The billionaire music and film exec got roasted by the whole internet after he posted a photo of his superyacht floating in the Caribbean, while “hoping everybody is staying safe.” The backlash was so 🔥 that Geffen deleted his IG.
Few people on this planet are as rich as Geffen (net worth: ~$7.7B), but PR concerns may be one reason why a new trend is catching on among America’s CEOs. Many of them are taking big pay cuts — and using the money to help their workers, too.
How low will their paychecks go?
Across all industries, CEOs are tightening their belts:
- Tim Boyle, CEO of Columbia Sportswear, took his salary down to $10k. He made $3.3m in 2018.
- David Gibbs, CEO of Yum Brands, said he would forgo the rest of his base salary this year to finance one-time $1k bonuses for managers at the company’s restaurants (Yum owns KFC, Taco Bell, Pizza Hut, and others).

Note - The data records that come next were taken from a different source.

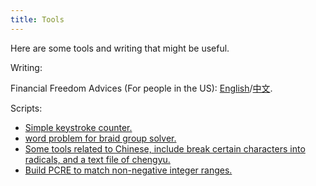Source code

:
```yaml
---
title: Tools
---
```


Here are some tools and writing that might be useful. 

Writing: 

Financial Freedom Advices (For people in the US): [English](/pages/financial.html)/[中文](/pages/financial-cn.html).

Scripts:

- [Simple keystroke counter.](/posts/2011-03-05-simple-keystroke-counter.html)
- [word problem for braid group solver.](https://gist.github.com/chaoxu/1041985)
- [Some tools related to Chinese, include break certain characters into radicals, and a text file of chengyu.](https://github.com/chaoxu/chinese)
- [Build PCRE to match non-negative integer ranges.](/posts/2013-03-21-regular-expression-for-a-interval-of-non-negative-integers.html)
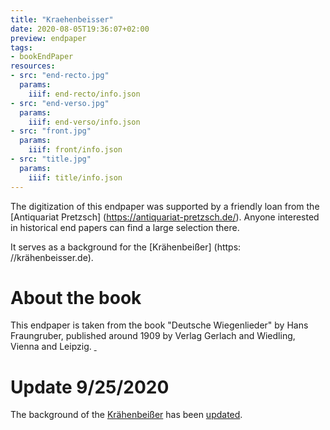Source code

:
 ```yaml
---
title: "Kraehenbeisser"
date: 2020-08-05T19:36:07+02:00
preview: endpaper
tags:
- bookEndPaper
resources:
- src: "end-recto.jpg"
  params:
    iiif: end-recto/info.json
- src: "end-verso.jpg"
  params:
    iiif: end-verso/info.json
- src: "front.jpg"
  params:
    iiif: front/info.json
- src: "title.jpg"
  params:
    iiif: title/info.json
---
```


The digitization of this endpaper was supported by a friendly loan from the [Antiquariat Pretzsch] (https://antiquariat-pretzsch.de/). Anyone interested in historical end papers can find a large selection there.

It serves as a background for the [Krähenbeißer] (https: //krähenbeisser.de).

# About the book

This endpaper is taken from the book "Deutsche Wiegenlieder" by Hans Fraungruber, published around 1909 by Verlag Gerlach and Wiedling, Vienna and Leipzig. <a class="worldcat" href="http://www.worldcat.org/oclc/256761549">&nbsp;</a>

# Update 9/25/2020

The background of the [Krähenbeißer](https://krähenbeisser.de) has been [updated](/post/niedersachsens-sagenborn).
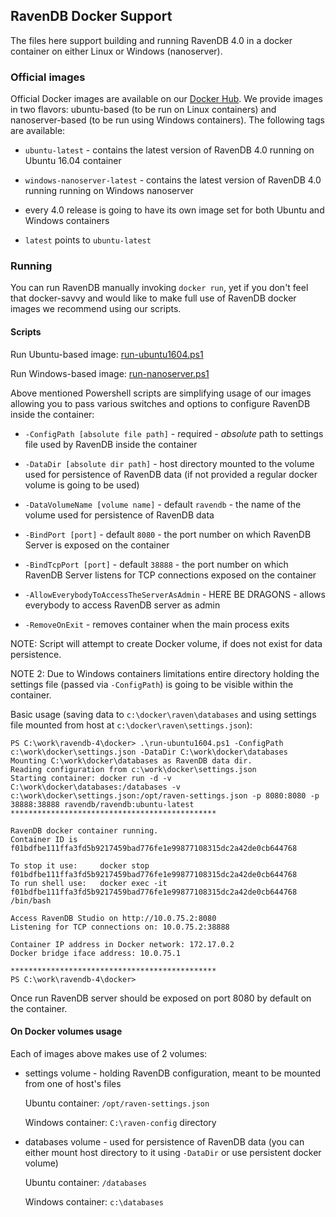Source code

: ## RavenDB Docker Support

The files here support building and running RavenDB 4.0 in a docker container on either Linux or Windows (nanoserver).

### Official images

 Official Docker images are available on our [Docker Hub](https://hub.docker.com/r/ravendb/ravendb/). We provide images in two flavors: ubuntu-based (to be run on Linux containers) and nanoserver-based (to be run using Windows containers). The following tags are available:

- `ubuntu-latest` - contains the latest version of RavenDB 4.0 running on Ubuntu 16.04 container

- `windows-nanoserver-latest` - contains the latest version of RavenDB 4.0 running running on Windows nanoserver

- every 4.0 release is going to have its own image set for both Ubuntu and Windows containers

- `latest` points to `ubuntu-latest`

### Running

You can run RavenDB manually invoking `docker run`, yet if you don't feel that docker-savvy and would like to make full use of RavenDB docker images we recommend using our scripts.

#### Scripts

Run Ubuntu-based image: [run-ubuntu1604.ps1](run-ubuntu1604.ps1)

Run Windows-based image: [run-nanoserver.ps1](run-nanoserver.ps1)

Above mentioned Powershell scripts are simplifying usage of our images allowing you to pass various switches and options to configure RavenDB inside the container:

- `-ConfigPath [absolute file path]` - required - *absolute* path to settings file used by RavenDB inside the container

- `-DataDir [absolute dir path]` - host directory mounted to the volume used for persistence of RavenDB data (if not provided a regular docker volume is going to be used)

- `-DataVolumeName [volume name]` - default `ravendb` - the name of the volume used for persistence of RavenDB data

- `-BindPort [port]` - default `8080` - the port number on which RavenDB Server is exposed on the container

- `-BindTcpPort [port]` - default `38888` - the port number on which RavenDB Server listens for TCP connections exposed on the container

- `-AllowEverybodyToAccessTheServerAsAdmin` - HERE BE DRAGONS - allows everybody to access RavenDB server as admin

- `-RemoveOnExit` - removes container when the main process exits

NOTE: Script will attempt to create Docker volume, if does not exist for data persistence.

NOTE 2: Due to Windows containers limitations entire directory holding the settings file (passed via `-ConfigPath`) is going to be visible within the container.

Basic usage (saving data to `c:\docker\raven\databases` and using settings file mounted from host at `c:\docker\raven\settings.json`):
```
PS C:\work\ravendb-4\docker> .\run-ubuntu1604.ps1 -ConfigPath c:\work\docker\settings.json -DataDir C:\work\docker\databases
Mounting C:\work\docker\databases as RavenDB data dir.
Reading configuration from c:\work\docker\settings.json
Starting container: docker run -d -v C:\work\docker\databases:/databases -v c:\work\docker\settings.json:/opt/raven-settings.json -p 8080:8080 -p 38888:38888 ravendb/ravendb:ubuntu-latest
**********************************************

RavenDB docker container running.
Container ID is f01bdfbe111ffa3fd5b9217459bad776fe1e99877108315dc2a42de0cb644768

To stop it use:     docker stop f01bdfbe111ffa3fd5b9217459bad776fe1e99877108315dc2a42de0cb644768
To run shell use:   docker exec -it f01bdfbe111ffa3fd5b9217459bad776fe1e99877108315dc2a42de0cb644768 /bin/bash

Access RavenDB Studio on http://10.0.75.2:8080
Listening for TCP connections on: 10.0.75.2:38888

Container IP address in Docker network: 172.17.0.2
Docker bridge iface address: 10.0.75.1

**********************************************
PS C:\work\ravendb-4\docker>
```

Once run RavenDB server should be exposed on port 8080 by default on the container.

#### On Docker volumes usage

Each of images above makes use of 2 volumes:

- settings volume - holding RavenDB configuration, meant to be mounted from one of host's files

    Ubuntu container: `/opt/raven-settings.json`

    Windows container: `C:\raven-config` directory

- databases volume - used for persistence of RavenDB data (you can either mount host directory to it using `-DataDir` or use persistent docker volume)

    Ubuntu container: `/databases`

    Windows container: `c:\databases`
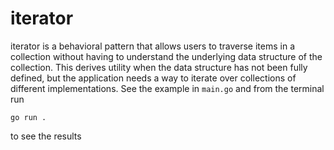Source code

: # iterator

iterator is a behavioral pattern that allows users to traverse items in a collection
without having to understand the underlying data structure of the collection. This
derives utility when the data structure has not been fully defined, but the application
needs a way to iterate over collections of different implementations. See the example
in `main.go` and from the terminal run
```
go run .
```
to see the results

- A parade of other CEOs in the airline and hotel industries announced similar moves.
At the very least, these execs deserve some credit for reading the room and trying to help their workers. But, as CNN noted, reductions of executive salaries alone wouldn’t be enough to keep a company afloat.

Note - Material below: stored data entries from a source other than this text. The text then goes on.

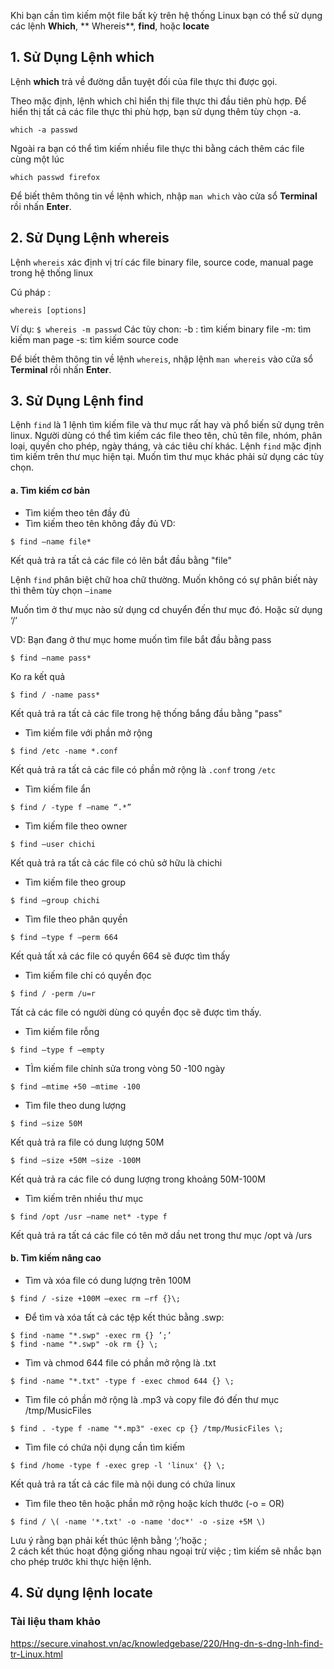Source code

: Khi bạn cần tìm kiếm một file bất kỳ trên hệ thống Linux bạn có thể sử dụng các 
lệnh **Which**, ** Whereis**, **find**, hoặc **locate**

## 1. Sử Dụng Lệnh **which**

Lệnh **which** trả về đường dẫn tuyệt đối của file thực thi được gọi. 

Theo mặc định, lệnh which chỉ hiển thị file thực thi đầu tiên phù hợp. 
Để hiển thị tất cả các file thực thi phù hợp, bạn sử dụng thêm tùy chọn -a.

```
which -a passwd
```
Ngoài ra bạn có thể tìm kiếm nhiều file thực thi bằng cách thêm các file cùng một lúc 
```
which passwd firefox
```

Để biết thêm thông tin về lệnh which, nhập `man which` vào cửa sổ **Terminal** rồi nhấn **Enter**.

## 2. Sử Dụng Lệnh **whereis**

Lệnh `whereis` xác định vị trí các file binary file, source code, manual page trong hệ thống linux

Cú pháp : 
```
whereis [options]
```
Ví dụ: `$ whereis -m passwd`
Các tùy chon: 
-b : tìm kiếm binary file
-m: tìm kiếm man page
-s: tìm kiếm source code

Để biết thêm thông tin về lệnh `whereis`, nhập lệnh `man whereis` vào cửa sổ **Terminal** rồi nhấn **Enter**.

## 3. Sử Dụng Lệnh **find**

Lệnh `find` là 1 lệnh tìm kiếm file và thư mục rất hay và phổ biến sử dụng trên linux. 
Người dùng có thể tìm kiếm các file theo tên, chủ tên file, nhóm, phân loại, quyền cho phép, ngày tháng, và các tiêu chí khác.
Lệnh `find` mặc định tìm kiếm trên thư mục hiện tại. 
Muốn tìm thư mục khác phải sử dụng các tùy chọn.
#### a. Tìm kiếm cơ bản 
+ Tìm kiếm theo tên đầy đủ
+ Tìm kiếm theo tên không đầy đủ
VD: 
```
$ find –name file*
```
Kết quả trả ra tất cả các file có lên bắt đầu bằng "file"

Lệnh `find` phân biệt chữ hoa chữ thường. Muốn không có sự phân biết này
thì thêm tùy chọn `–iname`

Muốn tìm ở thư mục nào sử dụng cd chuyển đến thư mục đó. Hoặc sử dụng ‘/’

VD: Bạn đang ở thư mục home muốn tìm file bắt đầu bằng pass
```
$ find –name pass*
```
Ko ra kết quả
```
$ find / -name pass* 
```
Kết quả trả ra tất cả các file trong hệ thống bắng đầu bằng "pass"
+ Tìm kiếm file với phần mở rộng 
```
$ find /etc -name *.conf
```
Kết quả trả ra tất cả các file có phần mở rộng là `.conf` trong `/etc` 
+ Tìm kiếm file ẩn
```
$ find / -type f –name “.*”
```
+ Tìm kiếm file theo owner 
```
$ find –user chichi
```
Kết quả trả ra tất cả các file có chủ sở hữu là chichi
+ Tìm kiếm file theo group 
```
$ find –group chichi
```
+ Tìm file theo phân quyền 
```
$ find –type f –perm 664
```
Kết quả tất xả các file có quyền 664 sẽ được tìm thấy
+ Tìm kiếm file chỉ có quyền đọc
```
$ find / -perm /u=r
```
Tất cả các file có người dùng có quyền đọc sẽ được tìm thấy.
+ Tìm kiếm file rỗng 
```
$ find –type f –empty
```

+ TÌm kiếm file chỉnh sửa trong vòng 50 -100 ngày
```
$ find –mtime +50 –mtime -100
```
+ Tìm file theo dung lượng
```
$ find –size 50M
```
Kết quả trả ra file có dung lượng 50M
```
$ find –size +50M –size -100M
```
Kết quả trả ra các file có dung lượng trong khoảng 50M-100M
+ Tìm kiếm trên nhiều thư mục
```
$ find /opt /usr –name net* -type f
```
Kết quả trả ra tất cá các file có tên mở dầu net trong thư mục /opt và /urs 

#### b. Tìm kiếm nâng cao
+ Tìm và xóa file có dung lượng trên 100M
```
$ find / -size +100M –exec rm –rf {}\;
```
+ Để tìm và xóa tất cả các tệp kết thúc bằng .swp:
```
$ find -name "*.swp" -exec rm {} ’;’
$ find -name "*.swp" -ok rm {} \;
```

+ Tìm và chmod 644 file có phần mở rộng là .txt  
```
$ find -name "*.txt" -type f -exec chmod 644 {} \; 
```
+ Tìm file có phần mở rộng là .mp3 và copy file đó đến thư mục /tmp/MusicFiles
```
$ find . -type f -name "*.mp3" -exec cp {} /tmp/MusicFiles \;
```

+ Tìm file có chứa nội dụng cần tìm kiếm
```
$ find /home -type f -exec grep -l 'linux' {} \;
```
Kết quả trả ra tất cả các file mà nội dung có chứa linux

+ Tìm file theo tên hoặc phần mở rộng hoặc kích thước (-o = OR)
```
$ find / \( -name '*.txt' -o -name 'doc*' -o -size +5M \)
```
Lưu ý rằng bạn phải kết thúc lệnh bằng ‘;’hoặc \;  
2 cách kết thúc hoạt động giống nhau ngoại trừ việc \; tìm kiếm sẽ nhắc 
bạn cho phép trước khi thực hiện lệnh. 

## 4. Sử dụng lệnh **locate**


### Tài liệu tham khảo
https://secure.vinahost.vn/ac/knowledgebase/220/Hng-dn-s-dng-lnh-find-tr-Linux.html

That’s because their paychecks look a LOT different than ours
As our Zack Crockett wrote last year, some leading CEOs already take a tiny salary — just $1. But base pay isn’t what really brings home the bacon.
In fact, it’s usually a small part of a CEO’s overall compensation — much of that comes through stock, options, and other means.
Consider Marc Benioff, the CEO of Salesforce. He grabbed headlines for pledging not to enact “significant” layoffs for 90 days and to pay hourly workers while the company’s offices are closed. He’s about to receive a $2.35m bonus, according to Business Insider.